El Gran Valle del Rift no es un solo lugar — es un sistema geológico que se extiende unos seis mil kilómetros desde el Valle del Jordán hasta Etiopía, Kenia, Tanzania y Mozambique. Solo en Kenia contiene los lagos Nakuru, Elementaita, Bogoria, Baringo y Naivasha, cada uno con su propia química y su propio reparto de especies. El lago Bogoria, en el extremo norte del tramo keniano, es donde vi las mayores concentraciones de flamencos — y también donde los géiseres lanzan agua hirviendo a la orilla, porque el Valle del Rift le gusta recordarte que la geología no ha terminado aquí. Me puse en cuclillas junto a una chimenea y observé el vapor subir, luego miré el horizonte rosa de aves y pensé: esto es lo que hace que cualquier otro paisaje parezca ligeramente exagerado.
El lago Naivasha es el díscolo — agua dulce, rodeado de acacias de corteza amarilla, patrullado por hipopótamos al atardecer. Alquilé una bicicleta en una pensión en su orilla sur y recorrí el Parque Nacional Hell’s Gate, que es exactamente lo que parece: un desfiladero angosto de roca volcánica donde puedes pedalear junto a cebras y jirafas sin necesidad de vehículo. Las paredes del desfiladero están cálidas al tacto. La tierra aquí todavía está decidiendo lo que quiere ser.

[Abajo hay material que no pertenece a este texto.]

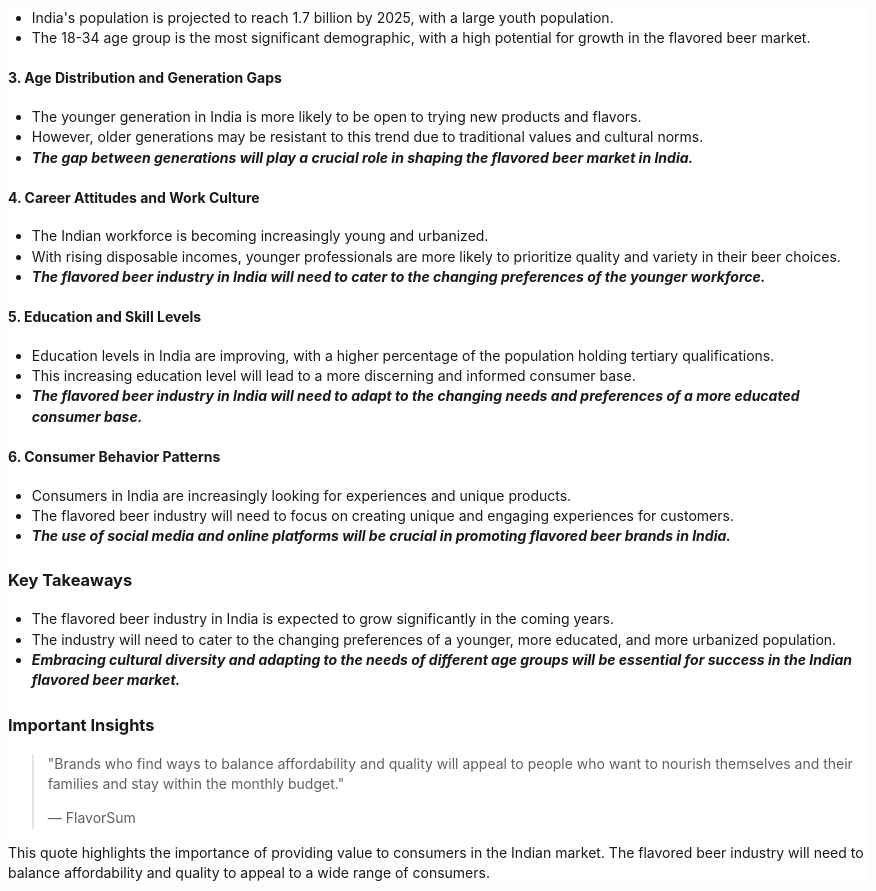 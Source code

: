 * India's population is projected to reach 1.7 billion by 2025, with a large youth population.
* The 18-34 age group is the most significant demographic, with a high potential for growth in the flavored beer market.

#### 3. Age Distribution and Generation Gaps

* The younger generation in India is more likely to be open to trying new products and flavors.
* However, older generations may be resistant to this trend due to traditional values and cultural norms.
* **_The gap between generations will play a crucial role in shaping the flavored beer market in India._**

#### 4. Career Attitudes and Work Culture

* The Indian workforce is becoming increasingly young and urbanized.
* With rising disposable incomes, younger professionals are more likely to prioritize quality and variety in their beer choices.
* **_The flavored beer industry in India will need to cater to the changing preferences of the younger workforce._**

#### 5. Education and Skill Levels

* Education levels in India are improving, with a higher percentage of the population holding tertiary qualifications.
* This increasing education level will lead to a more discerning and informed consumer base.
* **_The flavored beer industry in India will need to adapt to the changing needs and preferences of a more educated consumer base._**

#### 6. Consumer Behavior Patterns

* Consumers in India are increasingly looking for experiences and unique products.
* The flavored beer industry will need to focus on creating unique and engaging experiences for customers.
* **_The use of social media and online platforms will be crucial in promoting flavored beer brands in India._**

### Key Takeaways

* The flavored beer industry in India is expected to grow significantly in the coming years.
* The industry will need to cater to the changing preferences of a younger, more educated, and more urbanized population.
* **_Embracing cultural diversity and adapting to the needs of different age groups will be essential for success in the Indian flavored beer market._**

### Important Insights

> "Brands who find ways to balance affordability and quality will appeal to people who want to nourish themselves and their families and stay within the monthly budget."
>
> — FlavorSum

This quote highlights the importance of providing value to consumers in the Indian market. The flavored beer industry will need to balance affordability and quality to appeal to a wide range of consumers.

Cuándo ir: De junio a octubre, durante la estación seca, cuando la fauna se concentra cerca del agua y los flamencos alcanzan su número máximo en los lagos Bogoria y Nakuru. Febrero y marzo son más secos que las lluvias largas y ofrecen buena observación de aves. Evita de abril a mayo — las lluvias largas hacen intransitables algunas pistas, aunque el paisaje se vuelve de un verde extraordinario.

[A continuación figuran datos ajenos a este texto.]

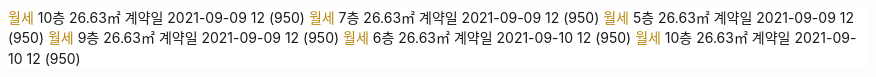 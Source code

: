   <tr>
    <td><a style="color: darkgoldenrod">월세</a></td>
    <td>10층</td>
    <td>26.63㎡</td>
    <td>계약일 2021-09-09</td>
  </tr>
  <tr>
    <td colspan="4">12 (950)</td>
  </tr>
    
  <tr>
    <td><a style="color: darkgoldenrod">월세</a></td>
    <td>7층</td>
    <td>26.63㎡</td>
    <td>계약일 2021-09-09</td>
  </tr>
  <tr>
    <td colspan="4">12 (950)</td>
  </tr>
    
  <tr>
    <td><a style="color: darkgoldenrod">월세</a></td>
    <td>5층</td>
    <td>26.63㎡</td>
    <td>계약일 2021-09-09</td>
  </tr>
  <tr>
    <td colspan="4">12 (950)</td>
  </tr>
    
  <tr>
    <td><a style="color: darkgoldenrod">월세</a></td>
    <td>9층</td>
    <td>26.63㎡</td>
    <td>계약일 2021-09-09</td>
  </tr>
  <tr>
    <td colspan="4">12 (950)</td>
  </tr>
    
  <tr>
    <td><a style="color: darkgoldenrod">월세</a></td>
    <td>6층</td>
    <td>26.63㎡</td>
    <td>계약일 2021-09-10</td>
  </tr>
  <tr>
    <td colspan="4">12 (950)</td>
  </tr>
    
  <tr>
    <td><a style="color: darkgoldenrod">월세</a></td>
    <td>10층</td>
    <td>26.63㎡</td>
    <td>계약일 2021-09-10</td>
  </tr>
  <tr>
    <td colspan="4">12 (950)</td>
  </tr>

Lo que la mayoría de guías no entienden: Venden el Valle del Rift como una excursión de medio día entre Nairobi y la Masái Mara, lo cual es una falta de imaginación. Los lagos, el escarpe, los parques geotérmicos, Hell’s Gate y las comunidades del fondo del valle merecen al menos cuatro o cinco días por sí solos. Y los flamencos no están garantizados — sus números se desplazan entre lagos según los niveles de agua y los florecimientos de algas. Pregunta a los lugareños antes de conducir dos horas hasta un lago que resulta estar vacío esa semana.